Privacy and Cyber Security are hot topics right now. Attacks on Optus, Medibank, and now Latitude have customers reeling, and plenty of people asking “what next?”
It’s easy to think that criminals only target big businesses and holders of large amounts of sensitive data, and that smaller organisations simply aren’t worth the time trying to breach, unfortunately the reverse is often true. Smaller organisations often have less robust policies and procedures when it comes so cybersecurity and data management, they may have less sophisticated software for detecting and blocking attacks, and they can often be seen as a weak ‘back-door’ into information held by larger companies.
It’s also worth noting that it’s not usually all about flashing lights and whizzing bits of Matrix code as these ‘hackers’ bash away at the cyber-doors of their targets. We just need to look at some of these recent high profile breaches to say that an alarming number come from something as simple as stolen login credentials. When the burglars have the keys it’s easy to get through the door.
- The Optus data breach occurred from someone finding a door that didn’t even have a lock on it. It should have, but it simply didn’t, an unsecured API (effectively a data portal) requiring no username or password at all.
- Medibank’s breach was the result of someone getting hold of a Medibank username and password from one of Medibank’s IT service providers.
- Latitude’s breach also appears to have been caused by stolen login credentials, which then allowed the person to pose as that employee and access other third-party systems.
It’s perhaps not hard to understand why so many emails are received trying to get you to ‘click here’ or to open an attachment. These emails are baited hooks fishing for login details to anything and everything. (In fact, whilst writing this I received an email purporting to be a saved voicemail, all I need to do is click the link to hear the message….)
So, what are some of the things brokers can be doing to safeguard themselves and their customers from potential breach?
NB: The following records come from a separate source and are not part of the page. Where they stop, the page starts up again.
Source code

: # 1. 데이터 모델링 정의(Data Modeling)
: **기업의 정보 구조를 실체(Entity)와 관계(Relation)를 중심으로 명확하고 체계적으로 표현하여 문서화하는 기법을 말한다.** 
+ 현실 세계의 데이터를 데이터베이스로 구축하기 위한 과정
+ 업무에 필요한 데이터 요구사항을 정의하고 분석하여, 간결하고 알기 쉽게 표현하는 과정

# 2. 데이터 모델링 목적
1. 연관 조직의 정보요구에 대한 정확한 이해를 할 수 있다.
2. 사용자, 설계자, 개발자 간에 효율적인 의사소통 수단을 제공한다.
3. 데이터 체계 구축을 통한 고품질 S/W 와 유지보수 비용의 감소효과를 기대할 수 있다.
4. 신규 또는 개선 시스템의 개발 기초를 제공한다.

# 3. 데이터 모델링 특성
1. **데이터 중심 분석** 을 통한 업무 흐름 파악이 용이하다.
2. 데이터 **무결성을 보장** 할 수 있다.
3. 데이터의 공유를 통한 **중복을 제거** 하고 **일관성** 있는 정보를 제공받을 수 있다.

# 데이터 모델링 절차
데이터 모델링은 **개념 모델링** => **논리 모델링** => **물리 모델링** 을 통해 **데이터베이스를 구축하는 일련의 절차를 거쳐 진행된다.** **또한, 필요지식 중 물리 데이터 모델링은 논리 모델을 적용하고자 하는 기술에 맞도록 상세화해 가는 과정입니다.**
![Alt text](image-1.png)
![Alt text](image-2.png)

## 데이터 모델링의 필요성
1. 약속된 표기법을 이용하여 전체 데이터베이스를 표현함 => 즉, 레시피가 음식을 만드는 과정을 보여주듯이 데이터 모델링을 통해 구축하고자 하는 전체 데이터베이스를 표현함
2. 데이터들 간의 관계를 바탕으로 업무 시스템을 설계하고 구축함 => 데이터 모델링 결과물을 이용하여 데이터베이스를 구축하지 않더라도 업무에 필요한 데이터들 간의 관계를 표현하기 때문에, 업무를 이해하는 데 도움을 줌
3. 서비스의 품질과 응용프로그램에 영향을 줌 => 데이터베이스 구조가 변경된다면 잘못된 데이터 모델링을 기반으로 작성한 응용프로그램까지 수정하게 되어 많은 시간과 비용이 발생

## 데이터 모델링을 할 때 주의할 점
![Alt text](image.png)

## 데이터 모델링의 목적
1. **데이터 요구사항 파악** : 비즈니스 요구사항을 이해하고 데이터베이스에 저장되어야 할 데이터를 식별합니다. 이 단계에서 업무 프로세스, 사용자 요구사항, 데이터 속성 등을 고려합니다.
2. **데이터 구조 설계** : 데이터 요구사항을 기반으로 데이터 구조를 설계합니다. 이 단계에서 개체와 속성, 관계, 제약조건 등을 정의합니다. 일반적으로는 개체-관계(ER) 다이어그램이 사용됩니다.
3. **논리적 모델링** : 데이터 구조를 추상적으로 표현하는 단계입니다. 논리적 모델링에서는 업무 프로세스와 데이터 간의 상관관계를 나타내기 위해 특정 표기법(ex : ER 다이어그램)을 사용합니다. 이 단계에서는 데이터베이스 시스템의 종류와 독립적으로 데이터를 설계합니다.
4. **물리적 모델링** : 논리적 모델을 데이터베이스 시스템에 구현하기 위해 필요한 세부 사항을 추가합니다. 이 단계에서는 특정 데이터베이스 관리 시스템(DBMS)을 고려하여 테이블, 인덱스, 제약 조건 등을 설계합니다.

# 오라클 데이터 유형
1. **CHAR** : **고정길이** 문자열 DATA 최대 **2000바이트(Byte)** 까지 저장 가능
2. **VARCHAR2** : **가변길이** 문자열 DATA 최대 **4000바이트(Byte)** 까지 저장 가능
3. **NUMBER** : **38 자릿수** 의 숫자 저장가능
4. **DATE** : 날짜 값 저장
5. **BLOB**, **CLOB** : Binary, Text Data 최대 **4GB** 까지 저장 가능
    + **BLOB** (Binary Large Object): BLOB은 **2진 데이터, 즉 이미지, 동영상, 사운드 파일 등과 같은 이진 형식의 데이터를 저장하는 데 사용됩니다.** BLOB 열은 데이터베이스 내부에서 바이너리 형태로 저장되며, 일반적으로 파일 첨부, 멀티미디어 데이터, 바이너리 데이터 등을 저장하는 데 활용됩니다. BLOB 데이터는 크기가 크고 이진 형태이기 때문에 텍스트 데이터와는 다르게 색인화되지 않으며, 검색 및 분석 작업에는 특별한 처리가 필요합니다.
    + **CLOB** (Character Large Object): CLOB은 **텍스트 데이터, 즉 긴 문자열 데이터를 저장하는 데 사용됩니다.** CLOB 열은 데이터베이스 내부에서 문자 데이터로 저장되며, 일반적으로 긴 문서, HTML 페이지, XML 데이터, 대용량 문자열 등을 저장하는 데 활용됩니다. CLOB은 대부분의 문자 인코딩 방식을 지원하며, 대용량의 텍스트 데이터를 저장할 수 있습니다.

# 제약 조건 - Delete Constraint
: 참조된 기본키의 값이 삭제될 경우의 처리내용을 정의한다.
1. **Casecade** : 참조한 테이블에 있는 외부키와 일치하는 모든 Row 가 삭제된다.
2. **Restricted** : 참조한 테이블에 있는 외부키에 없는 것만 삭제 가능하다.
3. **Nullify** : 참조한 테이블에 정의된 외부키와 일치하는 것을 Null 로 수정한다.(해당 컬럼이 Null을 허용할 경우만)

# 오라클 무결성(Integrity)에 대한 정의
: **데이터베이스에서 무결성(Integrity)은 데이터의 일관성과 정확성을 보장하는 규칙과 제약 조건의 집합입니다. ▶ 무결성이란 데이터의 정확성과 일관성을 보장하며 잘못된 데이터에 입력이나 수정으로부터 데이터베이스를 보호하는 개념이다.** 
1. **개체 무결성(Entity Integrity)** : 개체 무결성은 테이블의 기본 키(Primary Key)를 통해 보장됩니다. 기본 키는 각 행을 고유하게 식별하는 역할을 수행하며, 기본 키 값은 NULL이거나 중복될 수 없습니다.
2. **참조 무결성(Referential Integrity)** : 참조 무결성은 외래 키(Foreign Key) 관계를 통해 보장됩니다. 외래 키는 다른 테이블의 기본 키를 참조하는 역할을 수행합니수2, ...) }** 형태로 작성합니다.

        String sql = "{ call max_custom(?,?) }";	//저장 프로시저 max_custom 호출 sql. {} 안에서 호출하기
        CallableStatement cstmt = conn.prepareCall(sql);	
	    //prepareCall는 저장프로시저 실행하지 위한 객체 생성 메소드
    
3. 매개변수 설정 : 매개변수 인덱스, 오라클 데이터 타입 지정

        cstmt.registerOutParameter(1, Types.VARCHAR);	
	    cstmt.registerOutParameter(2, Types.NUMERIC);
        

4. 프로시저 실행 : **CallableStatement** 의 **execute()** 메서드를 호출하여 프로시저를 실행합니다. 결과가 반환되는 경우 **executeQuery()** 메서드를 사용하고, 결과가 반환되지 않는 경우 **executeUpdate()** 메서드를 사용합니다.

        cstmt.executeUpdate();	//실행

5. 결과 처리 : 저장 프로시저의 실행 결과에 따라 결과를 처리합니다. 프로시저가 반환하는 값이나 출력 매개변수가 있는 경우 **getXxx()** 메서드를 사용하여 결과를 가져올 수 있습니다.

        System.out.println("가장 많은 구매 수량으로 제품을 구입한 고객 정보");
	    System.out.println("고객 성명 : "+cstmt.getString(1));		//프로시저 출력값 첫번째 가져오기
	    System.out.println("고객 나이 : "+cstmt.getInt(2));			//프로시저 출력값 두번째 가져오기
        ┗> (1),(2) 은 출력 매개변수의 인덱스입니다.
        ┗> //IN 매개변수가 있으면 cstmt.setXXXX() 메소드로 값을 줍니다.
- Use strong passwords and two factor authentication. If your password is the same, or close enough, over a variety of sites then you’re only as secure as the very least of those places. Consider how many times a user might use the same password just changing a number or adding a ‘!’ to the end. If their password is breached on Spotify or Facebook, your network could easily be next.*
- Use archives that are less accessible. It might be necessary for a large number of staff members to access information when a deal is in progress, but once it has settled it may pay to lock big chunks of customer information away in less accessible storage areas.
- Have a written policy round information retention. Consider what information is required from customers, where and how that information is stored, and how long it should be kept for. It’s easy to say ‘we keep everything’ but that significantly increase the damage that could arise from a breach.
- Keep software up-to-date. Hackers work by finding a small opening and then working to widen it or squeeze through. The fewer openings you have, no matter how small, the lower your risk.
- Continually educate your employees. It’s not enough to write ‘use strong passwords’ in your employee handbook and forget about it. Employees should be warned regularly about the risks of attacks and shown examples of things like phishing emails. Ensure that your staff members are aware of best practices for data security and train them on how to identify and report potential security breaches. This will help prevent accidental data leaks or breaches due to human error.
Finally, consider engaging a data security expert. A good specialist will look at all of the items above and much more. They’ll try to break into your systems in ways you can’t imagine, and whilst they may cost a little, consider it no different to an insurance premium; a necessary expense to protect against much larger consequences.